Repealing ObamaCare is Not Enough: Applying the Free Market to Health Care

BY Glen Tschirgi
9 years, 5 months ago

Hat Tip Instapundit

This opinion piece by Keith Hennessey in The Wall Street Journal is full of good sense and seemingly sound strategy:

Now that the Supreme Court has ruled ObamaCare’s individual mandate constitutional, the direction of American health policy is in the hands of voters. So how do we get from here to “repeal and replace”?

Step one is electing Mitt Romney as president, along with Republican House and Senate majorities. Without a Republican sweep, the law will remain in place.

But a President Romney does not need 60 Republican senators to repeal core elements of ObamaCare. Democrats lost their 60th senate vote in early 2010 after Scott Brown took Edward Kennedy’s seat. To bypass a Senate GOP filibuster and enact portions of ObamaCare, they used a special legislative procedure called reconciliation.

Hennessey goes on to outline how reconciliation can be used in the Senate to avoid the filibuster.   More importantly, he goes on to advocate for implementing changes to the way in which Americans purchase health care, moving from an employer-sponsored plan to a marketplace where consumers purchase and own their own policies like car insurance.

Reform should start by replacing the tax exclusion for employer-provided health insurance with a flat tax deduction or credit. This should be combined with insurance reforms that allow consumers to buy portable health insurance sold anywhere in the nation, through their employer or on their own. That means you’ll be able to take your health insurance with you from one job to the next. Tax policy will no longer push Americans toward lower wages in favor of more expensive health insurance.

Top it all off with expanded contribution limits for health savings accounts, aggressive national medical liability reform, and structural Medicare and Medicaid reforms that dramatically slow the growth of government and deficits.

In 2009 and 2010 the nation took huge steps down a path toward more government control of health care. A shift to the consumer-based reform path is still available—if voters want it.

The difficulty with this free market approach is that… well, the market must actually be “free.”   Hennessey’s piece leaves out at least two, crucial elements for a free market in health care to function properly:  readily flexible supply and freedom for innovation.

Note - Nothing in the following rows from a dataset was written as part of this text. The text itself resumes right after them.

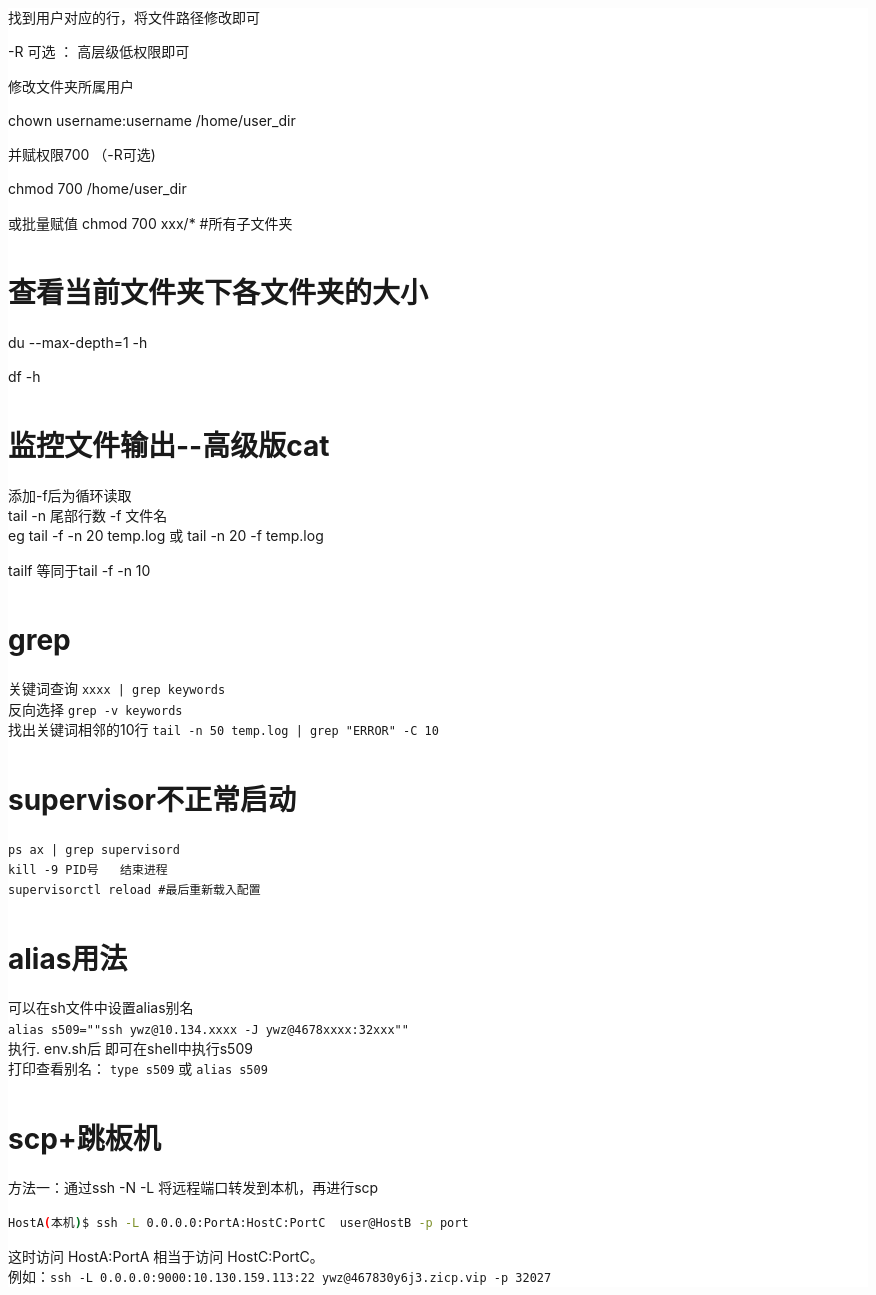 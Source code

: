 找到用户对应的行，将文件路径修改即可

-R 可选 ： 高层级低权限即可

修改文件夹所属用户

chown username:username  /home/user_dir

并赋权限700  （-R可选)

chmod 700 /home/user_dir

或批量赋值  chmod 700 xxx/* #所有子文件夹

# 查看当前文件夹下各文件夹的大小

du --max-depth=1 -h

df -h

# 监控文件输出--高级版cat
添加-f后为循环读取  
tail -n 尾部行数 -f 文件名  
eg  tail -f -n 20 temp.log 或  tail -n 20 -f temp.log

tailf 等同于tail -f -n 10

# grep

关键词查询  `xxxx | grep keywords`  
反向选择  `grep -v keywords`  
找出关键词相邻的10行   `tail -n 50 temp.log | grep "ERROR" -C 10`  


# supervisor不正常启动

```
ps ax | grep supervisord
kill -9 PID号   结束进程
supervisorctl reload #最后重新载入配置
```
# alias用法
可以在sh文件中设置alias别名  
`alias s509=""ssh ywz@10.134.xxxx -J ywz@4678xxxx:32xxx""`  
执行. env.sh后 即可在shell中执行s509  
打印查看别名： `type s509` 或 `alias s509`  

# scp+跳板机
方法一：通过ssh -N -L 将远程端口转发到本机，再进行scp  
```bash
HostA(本机)$ ssh -L 0.0.0.0:PortA:HostC:PortC  user@HostB -p port
```  
这时访问 HostA:PortA 相当于访问 HostC:PortC。  
例如：`ssh -L 0.0.0.0:9000:10.130.159.113:22 ywz@467830y6j3.zicp.vip -p 32027`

Health care costs will never decline, no matter how many tax deductions and national health care plans are implemented, so long as the supply of doctors and nurses is kept artificially low.   In the current system, there are a relatively small number of spots available for those wishing to enter the medical profession.   Becoming a doctor is more like joining a medieval guild than any, other occupation (with the exception, perhaps, of the Delaware bar).   With all guilds, there is an inherent financial interest in preventing too many people from entering the field.   The guild decides how many new members it wants, irrespective of the actual, public need.  A key part of any health reform, then, must be a reform to the various controls that the Medical Guild has imposed to keep out new doctors.   This would include, by the way, the active recruitment of the world’s most talented doctors by liberally handing out work visas.

Increasing the supply of doctors, however, will not work without reforms which allow for drastic innovations in the supply of medical services.   Laws need to be loosened which would encourage doctors and nurses to form profitable practices that provide quality care at affordable prices.   The provision of medical services has changed very little over the last 70 years due in large part to restrictive laws that impede competition among doctors.   Similar reforms need to be implemented in the fields of biotechnology, pharmaceuticals and medical devices.

As just one example, the Federal Drug Administration should be transformed from a licensing agency with police powers to an advisory role.   Rather than prohibiting new drugs, procedures and devices from reaching the market until the F.D.A. has given its final approval, these products and procedures should be allowed quick entry with appropriate F.D.A. evaluations.   So, in the case of a new treatment for diabetes, the F.D.A. provides merely an evaluative opinion on its safety and efficacy.   It is left to doctors and, more importantly, to patients to decide whether they want to risk a new treatment that has, for example, a “red flag” of sorts from the F.D.A.    As time goes by, the F.D.A. may change the flag to yellow or even green.

Public perceptions play into the debate as well.  For better or worse, public attitudes about health care have shifted dramatically over the last 70 years.   Prior to World War II, the average person viewed doctors as specialists who were consulted only when a medical issue was too severe for the family to care for itself.   Doctor visits were far less frequent than they are today and no one much thought of having access to the most sophisticated and cutting-edge technologies to extend life.  Professional medical care today is seen as a right and access to expensive, marginal treatments, even for cosmetic or non-life-threatening conditions (sex change operations?  Really?) is considered essential.

In short, the problem with health care in the U.S. is not one that the Federal government needs to solve.   It is a problem largely created by the Federal government as a result of incessant meddling, regulation, taxation, over-hyping expectations of care, and anti-competitive policies.   The single, best thing that can be done to improve the health of our nation is to make the provision of health care more like the provision of automotive care— giving consumers a wealth of choices.


Comments

  1. On July 5, 2012 at 5:29 pm, D. Lively said:

    Also, don’t forget to end the government-created state monopolies that prevent citizens of one state from shopping for insurance in another state.